*DATA FOR PROCESSING*:
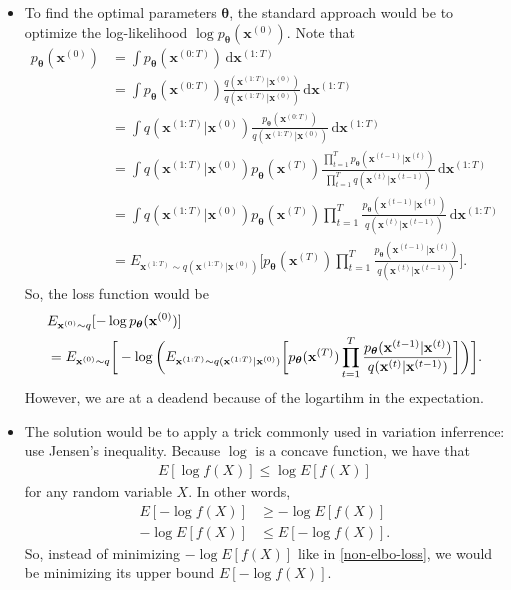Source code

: \documentclass[10pt]{article}
\newcommand{\dee}{\mathrm{d}}
\newcommand{\ve}[1]{\mathbf{#1}}
\newcommand{\ves}[1]{\boldsymbol{#1}}
\begin{document}
\begin{itemize}
  \item To find the optimal parameters $\ves{\theta}$, the standard approach would be to optimize the log-likelihood $\log p_{\ves{\theta}}(\ve{x}^{(0)})$. Note that
  \begin{align*}
    p_{\ves{\theta}}(\ve{x}^{(0)}) 
    &= \int p_{\ves{\theta}}(\ve{x}^{(0:T) })\, \dee\ve{x}^{(1:T)} \\
    &= \int p_{\ves{\theta}}(\ve{x}^{(0:T) }) \frac{q(\ve{x}^{(1:T)}|\ve{x}^{(0)})}{q(\ve{x}^{(1:T)}|\ve{x}^{(0)})}\, \dee\ve{x}^{(1:T)} \\
    &= \int q(\ve{x}^{(1:T)}|\ve{x}^{(0)}) \frac{p_{\ves{\theta}}(\ve{x}^{(0:T) })}{q(\ve{x}^{(1:T)}|\ve{x}^{(0)})}\, \dee\ve{x}^{(1:T)}\\
    &= \int q(\ve{x}^{(1:T)}|\ve{x}^{(0)}) p_{\ves{\theta}}(\ve{x}^{(T)}) \frac{\prod_{t=1}^T p_{\ves{\theta}}(\ve{x}^{(t-1)}|\ve{x}^{(t)})}{\prod_{t=1}^T q(\ve{x}^{(t)}|\ve{x}^{(t-1)})}\, \dee\ve{x}^{(1:T)}\\
    &= \int q(\ve{x}^{(1:T)}|\ve{x}^{(0)}) p_{\ves{\theta}}(\ve{x}^{(T)}) \prod_{t=1}^T \frac{ p_{\ves{\theta}}(\ve{x}^{(t-1)}|\ve{x}^{(t)})}{ q(\ve{x}^{(t)}|\ve{x}^{(t-1)})}\, \dee\ve{x}^{(1:T)} \\
    &= E_{\ve{x}^{(1:T)} \sim q(\ve{x}^{(1:T)}|\ve{x}^{(0)})} \bigg[ p_{\ves{\theta}}(\ve{x}^{(T)}) \prod_{t=1}^T \frac{ p_{\ves{\theta}}(\ve{x}^{(t-1)}|\ve{x}^{(t)})}{ q(\ve{x}^{(t)}|\ve{x}^{(t-1)})} \bigg].
  \end{align*}
  So, the loss function would be
  \begin{align}
    &E_{\ve{x}^{(0)} \sim q} [-\log p_{\ves{\theta}}(\ve{x}^{(0)})] \notag \\
    &= E_{\ve{x}^{(0)} \sim q} \bigg[ -\log \bigg( E_{\ve{x}^{(1:T)} \sim q(\ve{x}^{(1:T)}|\ve{x}^{(0)})} \bigg[ p_{\ves{\theta}}(\ve{x}^{(T)}) \prod_{t=1}^T \frac{ p_{\ves{\theta}}(\ve{x}^{(t-1)}|\ve{x}^{(t)})}{ q(\ve{x}^{(t)}|\ve{x}^{(t-1)})} \bigg] \bigg) \bigg]. \label{non-elbo-loss}
  \end{align}
  However, we are at a deadend because of the logartihm in the expectation.

  \item The solution would be to apply a trick commonly used in variation inferrence: use Jensen's inequality. Because $\log$ is a concave function, we have that
  \begin{align*}
    E [\log f(X)] \leq \log E[f(X)]
  \end{align*}
  for any random variable $X$. In other words,
  \begin{align*}
    E [-\log f(X)] &\geq -\log E[f(X)] \\
    -\log E[f(X)] &\leq E [-\log f(X)].
  \end{align*}  
  So, instead of minimizing $-\log E[f(X)]$ like in \eqref{non-elbo-loss}, we would be minimizing its upper bound $E[-\log f(X)]$.


\end{itemize}
\end{document}

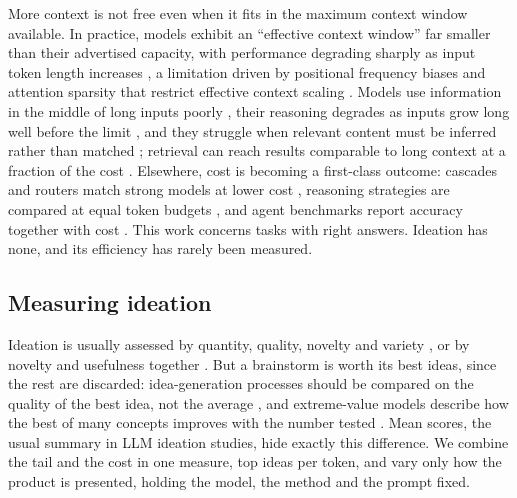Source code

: More context is not free even when it fits in the maximum context window available. In practice, models exhibit an ``effective context window'' far smaller than their advertised capacity, with performance degrading sharply as input token length increases \citep{Paulsen2026}, a limitation driven by positional frequency biases and attention sparsity that restrict effective context scaling \citep{An2024}. Models use information in the middle of long inputs poorly \citep{Liu2024}, their reasoning degrades as inputs grow long well before the limit \citep{Levy2024}, and they struggle when relevant content must be inferred rather than matched \citep{Modarressi2025}; retrieval can reach results comparable to long context at a fraction of the cost \citep{Li2024}. Elsewhere, cost is becoming a first-class outcome: cascades and routers match strong models at lower cost \citep{Chen2024d,Ong2024,Ding2024}, reasoning strategies are compared at equal token budgets \citep{Wang2024,Han2025}, and agent benchmarks report accuracy together with cost \citep{Kapoor2025,Wang2025}. This work concerns tasks with right answers. Ideation has none, and its efficiency has rarely been measured.

\subsection{Measuring ideation}

Ideation is usually assessed by quantity, quality, novelty and variety \citep{Shah2003}, or by novelty and usefulness together \citep{Sarkar2011}. But a brainstorm is worth its best ideas, since the rest are discarded: idea-generation processes should be compared on the quality of the best idea, not the average \citep{Girotra2010}, and extreme-value models describe how the best of many concepts improves with the number tested \citep{Dahan2001}. Mean scores, the usual summary in LLM ideation studies, hide exactly this difference. We combine the tail and the cost in one measure, top ideas per token, and vary only how the product is presented, holding the model, the method and the prompt fixed.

*ASSIGNMENT*:
In the records above, how many lines include the string "loss"? Answer with only the number.

*TASK SOLUTION*:
3